A Agência Nacional de Vigilância Sanitária (Anvisa) decidiu manter a suspensão da fabricação, comercialização e uso de linhas de detergentes, sabões líquidos e desinfetantes da Ypê após concluir que os problemas identificados na produção ainda representam risco sanitário.
A decisão foi tomada por unanimidade pela Diretoria Colegiada da agência nesta sexta-feira (15), depois da análise do recurso apresentado pela Química Amparo, fabricante da marca.
Durante a sessão, diretores da Anvisa afirmaram que as medidas adotadas pela companhia até o momento não foram suficientes para eliminar as falhas detectadas nas inspeções sanitárias.
O diretor-presidente da agência, Leandro Safatle, afirmou que há um “histórico recorrente de contaminação microbiológica” envolvendo produtos da empresa e disse que as ações corretivas apresentadas não atenderam às exigências técnicas da fiscalização.
Segundo a Anvisa, a empresa agora terá de apresentar um plano de ação estruturado a partir de análise de risco, permitindo acompanhamento técnico da produção e eventual retomada gradual das liberações de produtos lote a lote.
A suspensão atinge categorias como lava-louças, lava-roupas líquidos e desinfetantes.
A suspensão
Os problemas começaram a ser investigados após inspeção conduzida pela Anvisa em conjunto com o Centro de Vigilância Sanitária de São Paulo e a Vigilância Sanitária de Amparo, cidade do interior paulista onde fica a unidade industrial da Química Amparo.
Segundo a agência, os fiscais encontraram falhas em etapas consideradas críticas da produção, incluindo sistemas de garantia de qualidade, controle industrial e processos internos de fabricação.
A Anvisa informou ainda que a bactéria Pseudomonas aeruginosa foi identificada em mais de 100 lotes de produtos acabados da marca. O microrganismo pode representar risco sanitário, especialmente em ambientes hospitalares e para pessoas imunossuprimidas.
A decisão da Diretoria Colegiada encerra o efeito suspensivo automático obtido pela Ypê após a apresentação do recurso administrativo. Com isso, voltam a valer as restrições determinadas pela resolução anterior da Anvisa.
Orientação da agência
A agência também reiterou orientação para que consumidores não utilizem os produtos atingidos pela medida. Segundo o órgão, cabe à própria empresa orientar clientes sobre devolução, troca ou ressarcimento por meio do Serviço de Atendimento ao Consumidor (SAC).

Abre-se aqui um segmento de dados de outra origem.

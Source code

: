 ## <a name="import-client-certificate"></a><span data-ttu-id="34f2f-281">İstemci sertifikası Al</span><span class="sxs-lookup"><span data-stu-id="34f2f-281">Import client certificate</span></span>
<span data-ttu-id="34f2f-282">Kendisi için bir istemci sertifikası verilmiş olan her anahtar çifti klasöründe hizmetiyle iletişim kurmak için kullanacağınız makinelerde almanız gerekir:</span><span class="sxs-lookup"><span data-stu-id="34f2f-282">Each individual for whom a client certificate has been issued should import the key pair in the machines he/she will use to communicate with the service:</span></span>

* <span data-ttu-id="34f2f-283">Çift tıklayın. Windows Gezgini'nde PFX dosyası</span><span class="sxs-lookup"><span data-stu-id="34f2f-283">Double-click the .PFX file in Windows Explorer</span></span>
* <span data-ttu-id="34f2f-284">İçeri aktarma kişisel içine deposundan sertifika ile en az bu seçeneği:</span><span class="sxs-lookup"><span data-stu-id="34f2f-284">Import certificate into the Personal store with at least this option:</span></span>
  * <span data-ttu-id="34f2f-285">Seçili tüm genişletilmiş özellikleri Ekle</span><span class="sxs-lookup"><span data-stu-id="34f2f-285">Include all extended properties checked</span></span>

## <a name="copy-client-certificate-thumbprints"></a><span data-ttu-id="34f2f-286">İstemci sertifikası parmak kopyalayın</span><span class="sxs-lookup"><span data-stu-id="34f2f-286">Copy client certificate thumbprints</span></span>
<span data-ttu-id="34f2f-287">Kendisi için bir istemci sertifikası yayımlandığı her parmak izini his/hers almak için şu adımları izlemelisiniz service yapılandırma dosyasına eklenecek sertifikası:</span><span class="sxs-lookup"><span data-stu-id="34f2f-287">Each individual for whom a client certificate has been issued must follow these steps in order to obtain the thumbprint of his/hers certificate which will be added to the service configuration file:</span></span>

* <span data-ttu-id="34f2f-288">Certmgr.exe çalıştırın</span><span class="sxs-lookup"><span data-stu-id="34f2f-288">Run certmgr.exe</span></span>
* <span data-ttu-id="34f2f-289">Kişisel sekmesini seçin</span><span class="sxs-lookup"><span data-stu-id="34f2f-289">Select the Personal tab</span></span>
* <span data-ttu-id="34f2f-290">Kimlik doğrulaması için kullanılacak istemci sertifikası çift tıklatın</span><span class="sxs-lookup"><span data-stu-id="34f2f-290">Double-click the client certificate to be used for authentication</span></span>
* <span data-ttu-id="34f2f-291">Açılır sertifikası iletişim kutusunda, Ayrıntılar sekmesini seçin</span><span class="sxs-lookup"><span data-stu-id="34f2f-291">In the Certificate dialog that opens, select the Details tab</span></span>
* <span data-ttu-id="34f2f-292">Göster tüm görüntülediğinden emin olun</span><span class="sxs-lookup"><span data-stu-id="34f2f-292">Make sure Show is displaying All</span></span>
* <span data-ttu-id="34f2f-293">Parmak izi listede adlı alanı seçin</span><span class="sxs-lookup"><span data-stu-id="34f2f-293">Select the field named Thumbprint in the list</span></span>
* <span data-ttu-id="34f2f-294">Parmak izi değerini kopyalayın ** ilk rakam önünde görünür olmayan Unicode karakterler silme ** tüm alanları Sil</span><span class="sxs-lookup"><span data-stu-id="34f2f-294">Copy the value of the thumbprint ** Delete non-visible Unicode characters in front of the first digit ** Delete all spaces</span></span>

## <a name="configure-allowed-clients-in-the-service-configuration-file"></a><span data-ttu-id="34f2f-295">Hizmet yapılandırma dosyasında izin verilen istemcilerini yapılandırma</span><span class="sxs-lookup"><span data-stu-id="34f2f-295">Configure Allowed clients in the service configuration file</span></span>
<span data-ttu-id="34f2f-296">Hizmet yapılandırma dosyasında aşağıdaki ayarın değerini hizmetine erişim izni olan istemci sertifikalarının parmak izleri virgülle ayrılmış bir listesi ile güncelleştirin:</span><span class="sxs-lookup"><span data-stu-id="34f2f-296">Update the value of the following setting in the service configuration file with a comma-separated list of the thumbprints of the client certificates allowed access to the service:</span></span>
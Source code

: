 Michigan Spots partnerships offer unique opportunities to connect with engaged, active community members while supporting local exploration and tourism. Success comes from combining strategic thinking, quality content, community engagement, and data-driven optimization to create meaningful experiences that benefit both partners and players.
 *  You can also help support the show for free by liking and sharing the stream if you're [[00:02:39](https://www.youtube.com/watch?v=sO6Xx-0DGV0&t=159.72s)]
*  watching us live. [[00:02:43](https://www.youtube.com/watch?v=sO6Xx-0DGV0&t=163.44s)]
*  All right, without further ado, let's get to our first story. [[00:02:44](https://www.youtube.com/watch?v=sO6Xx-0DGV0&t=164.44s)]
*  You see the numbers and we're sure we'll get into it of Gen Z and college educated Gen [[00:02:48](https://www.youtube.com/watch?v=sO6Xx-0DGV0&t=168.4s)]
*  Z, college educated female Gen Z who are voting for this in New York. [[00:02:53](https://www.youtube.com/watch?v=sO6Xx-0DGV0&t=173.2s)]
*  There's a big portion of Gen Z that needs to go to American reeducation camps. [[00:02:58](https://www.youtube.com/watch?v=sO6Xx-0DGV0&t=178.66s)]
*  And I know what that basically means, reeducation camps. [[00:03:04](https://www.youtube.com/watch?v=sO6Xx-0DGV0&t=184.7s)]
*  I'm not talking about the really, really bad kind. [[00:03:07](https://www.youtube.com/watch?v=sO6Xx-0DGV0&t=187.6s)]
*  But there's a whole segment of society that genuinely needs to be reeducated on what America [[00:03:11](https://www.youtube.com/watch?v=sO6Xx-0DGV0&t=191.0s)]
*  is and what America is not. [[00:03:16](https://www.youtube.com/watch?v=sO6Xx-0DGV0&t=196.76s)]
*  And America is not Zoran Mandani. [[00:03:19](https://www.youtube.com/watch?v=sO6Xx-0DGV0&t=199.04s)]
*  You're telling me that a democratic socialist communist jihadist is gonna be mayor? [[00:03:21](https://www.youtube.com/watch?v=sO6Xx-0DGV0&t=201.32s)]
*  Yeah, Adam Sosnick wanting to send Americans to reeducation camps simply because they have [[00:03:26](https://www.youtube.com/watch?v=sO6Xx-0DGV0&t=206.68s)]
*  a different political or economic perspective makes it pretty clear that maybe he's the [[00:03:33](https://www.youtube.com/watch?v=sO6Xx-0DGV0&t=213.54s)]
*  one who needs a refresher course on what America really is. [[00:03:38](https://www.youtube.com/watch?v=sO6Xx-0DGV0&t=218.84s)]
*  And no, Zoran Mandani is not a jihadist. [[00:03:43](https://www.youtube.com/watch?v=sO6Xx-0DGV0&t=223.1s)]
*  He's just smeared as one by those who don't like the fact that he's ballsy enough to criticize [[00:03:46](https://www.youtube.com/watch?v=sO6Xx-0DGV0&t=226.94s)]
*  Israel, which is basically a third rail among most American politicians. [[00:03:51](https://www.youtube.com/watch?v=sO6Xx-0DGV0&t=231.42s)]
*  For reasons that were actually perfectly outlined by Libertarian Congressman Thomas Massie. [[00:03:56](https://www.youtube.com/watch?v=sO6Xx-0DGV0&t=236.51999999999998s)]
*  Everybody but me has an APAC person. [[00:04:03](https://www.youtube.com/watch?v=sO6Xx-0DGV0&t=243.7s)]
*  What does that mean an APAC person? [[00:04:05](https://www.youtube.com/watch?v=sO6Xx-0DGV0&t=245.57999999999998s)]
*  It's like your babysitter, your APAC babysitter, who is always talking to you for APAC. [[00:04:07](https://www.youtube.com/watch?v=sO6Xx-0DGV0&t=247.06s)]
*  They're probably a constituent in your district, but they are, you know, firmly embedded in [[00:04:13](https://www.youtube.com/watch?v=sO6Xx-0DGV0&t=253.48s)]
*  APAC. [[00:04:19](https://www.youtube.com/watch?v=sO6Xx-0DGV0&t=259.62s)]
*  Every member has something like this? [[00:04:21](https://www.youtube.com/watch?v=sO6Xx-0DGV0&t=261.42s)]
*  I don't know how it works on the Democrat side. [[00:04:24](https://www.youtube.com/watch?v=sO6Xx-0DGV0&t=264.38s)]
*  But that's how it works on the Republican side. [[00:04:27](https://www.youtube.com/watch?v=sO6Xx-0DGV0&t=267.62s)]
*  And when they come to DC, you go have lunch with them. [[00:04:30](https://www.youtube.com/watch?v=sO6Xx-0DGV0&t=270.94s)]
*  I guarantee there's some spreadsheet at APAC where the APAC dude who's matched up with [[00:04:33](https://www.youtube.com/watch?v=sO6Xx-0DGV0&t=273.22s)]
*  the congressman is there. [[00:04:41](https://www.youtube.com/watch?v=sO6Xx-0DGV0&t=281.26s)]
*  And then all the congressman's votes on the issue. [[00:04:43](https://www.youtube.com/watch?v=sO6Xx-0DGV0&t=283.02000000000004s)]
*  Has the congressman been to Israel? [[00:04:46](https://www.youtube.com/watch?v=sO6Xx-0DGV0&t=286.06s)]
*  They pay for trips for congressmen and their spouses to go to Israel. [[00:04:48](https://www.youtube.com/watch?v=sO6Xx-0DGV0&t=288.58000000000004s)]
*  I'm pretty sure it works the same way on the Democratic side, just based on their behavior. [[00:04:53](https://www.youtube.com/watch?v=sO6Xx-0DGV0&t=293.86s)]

A Anvisa informou anteriormente que recebeu reclamações sobre dificuldades no atendimento ao consumidor durante a crise.
Em nota divulgada antes da decisão desta sexta-feira, a Ypê classificou a suspensão como “arbitrária e desproporcional” e afirmou ter apresentado recursos administrativos e laudos técnicos para contestar a medida. A companhia também declarou que vinha colaborando com as autoridades sanitárias e realizando análises independentes sobre os produtos.